I am not the first one to note that Darwinism puts pressure on views that endorse the equal worth of all human beings or persons. Tim Mulgan and James Rachels, for example, have made essentially the same point. Both, in response, advocate consequentialism, which is one way to avoid the just-described mapping problem. Consequentialism, however, has well-known problems of its own, and I think the idea of equal human worth, arguably one of humanity’s greatest moral achievements, is well worth defending and should not be easily surrendered. I will hence propose a tenable and attractive alternative response to the tension between our modern naturalistic view of the world and binary morality, which is less radical than consequentialism in that it retains the idea that we are all equal in terms of moral worth, but also more radical in that it rejects human exceptionalism in a way most versions of consequentialism do not.

I will argue that what makes it true that you and I have equal moral worth – so that, other things being equal, it is equally wrong to kill you and me – is the fact that we share the property of having the capacity for phenomenal consciousness, on which our worth supervenes.
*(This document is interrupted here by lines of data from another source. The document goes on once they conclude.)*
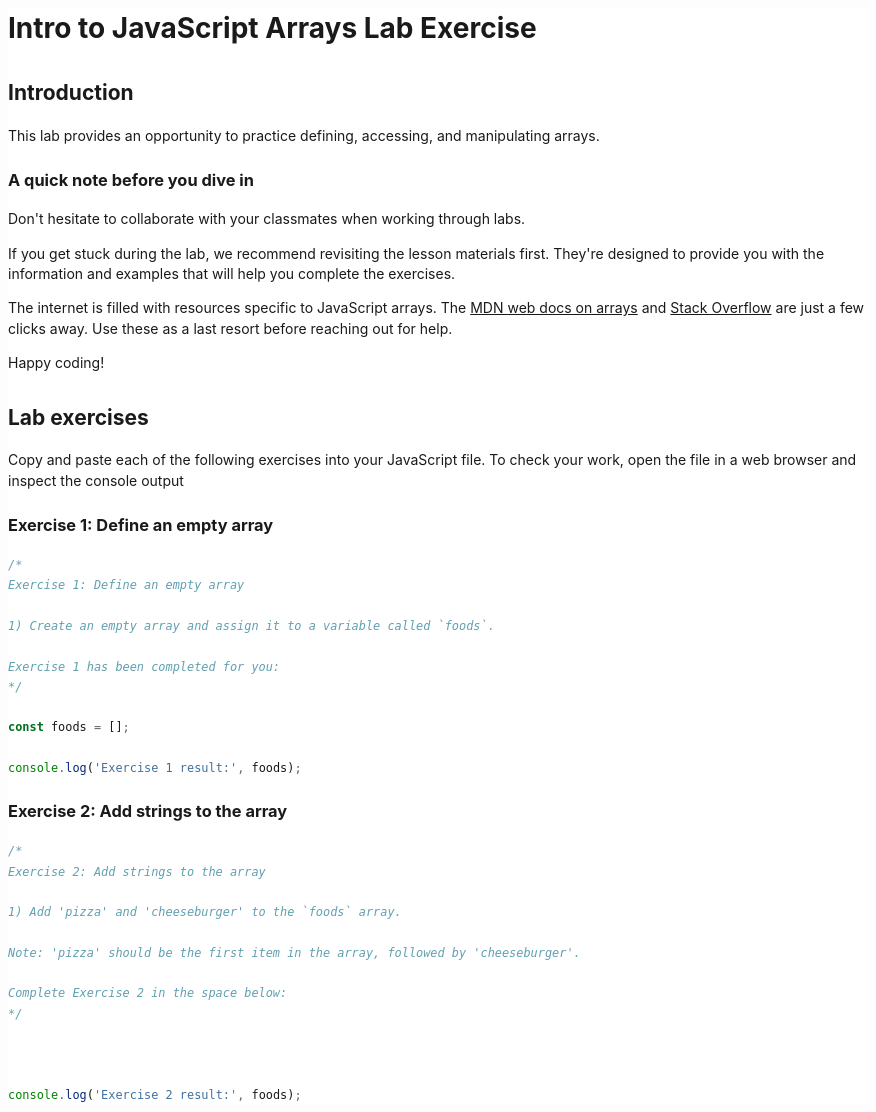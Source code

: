 <h1>
  <span class="headline">Intro to JavaScript Arrays Lab</span>
  <span class="subhead">Exercise</span>
</h1>

## Introduction

This lab provides an opportunity to practice defining, accessing, and manipulating arrays.

### A quick note before you dive in

Don't hesitate to collaborate with your classmates when working through labs.

If you get stuck during the lab, we recommend revisiting the lesson materials first. They're designed to provide you with the information and examples that will help you complete the exercises.

The internet is filled with resources specific to JavaScript arrays. The [MDN web docs on arrays](https://developer.mozilla.org/en-US/docs/Web/JavaScript/Reference/Global_Objects/Array) and [Stack Overflow](https://stackoverflow.com/questions/tagged/javascript+arrays) are just a few clicks away. Use these as a last resort before reaching out for help.

Happy coding!

## Lab exercises

Copy and paste each of the following exercises into your JavaScript file. To check your work, open the file in a web browser and inspect the console output

### Exercise 1: Define an empty array

```js
/*
Exercise 1: Define an empty array

1) Create an empty array and assign it to a variable called `foods`.

Exercise 1 has been completed for you:
*/

const foods = [];  

console.log('Exercise 1 result:', foods);
```

### Exercise 2: Add strings to the array

```js
/*
Exercise 2: Add strings to the array

1) Add 'pizza' and 'cheeseburger' to the `foods` array. 

Note: 'pizza' should be the first item in the array, followed by 'cheeseburger'.

Complete Exercise 2 in the space below:
*/



console.log('Exercise 2 result:', foods);
```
In developing the details of this account, I will show that it avoids the shortcomings of its alternatives. For example, I will argue that we are essentially capable of phenomenal consciousness, and that the capacity for phenomenal consciousness is best understood as a binary concept. From this, I will conclude that my account does not share the superficiality of McMahan’s morality of respect, instead affirming that moral worth is not transient but the kind of thing we have during our entire existence, and carves out of the natural world of organisms the community of moral equals along a non-arbitrary line that carries empirical significance.
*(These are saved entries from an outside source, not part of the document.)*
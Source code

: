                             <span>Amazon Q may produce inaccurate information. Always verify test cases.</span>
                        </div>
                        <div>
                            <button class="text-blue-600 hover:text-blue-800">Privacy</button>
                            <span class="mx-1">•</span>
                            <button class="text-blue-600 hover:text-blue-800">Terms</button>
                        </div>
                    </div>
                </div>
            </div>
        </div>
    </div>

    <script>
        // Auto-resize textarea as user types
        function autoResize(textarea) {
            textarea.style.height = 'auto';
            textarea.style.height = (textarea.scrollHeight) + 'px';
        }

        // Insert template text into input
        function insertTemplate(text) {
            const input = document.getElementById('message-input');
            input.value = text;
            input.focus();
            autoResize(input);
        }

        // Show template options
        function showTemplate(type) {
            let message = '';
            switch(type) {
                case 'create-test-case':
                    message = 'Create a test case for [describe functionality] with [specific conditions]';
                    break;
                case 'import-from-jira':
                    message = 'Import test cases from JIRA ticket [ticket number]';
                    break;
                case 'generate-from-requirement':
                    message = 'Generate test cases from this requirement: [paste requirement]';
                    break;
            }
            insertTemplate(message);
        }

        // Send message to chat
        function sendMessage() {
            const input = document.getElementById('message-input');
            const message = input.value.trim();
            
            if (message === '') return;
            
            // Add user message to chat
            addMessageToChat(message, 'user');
While my account fits very well with how people commonly think about human beings, its implications radically diverge from popular opinion in the case of non-human animals. A review of the relevant scientific literature will show that we may reasonable assume that at least mammals and birds have the capacity for phenomenal consciousness, which makes them intrinsically valuable subjects of experience whom it is no less seriously wrong to kill as it is to kill you or me, other things being equal. I will use the last part of this talk to explore some of the implications of this for the way we eat, dress, do science, build and produce things, move around, entertain ourselves, do sports, and worship.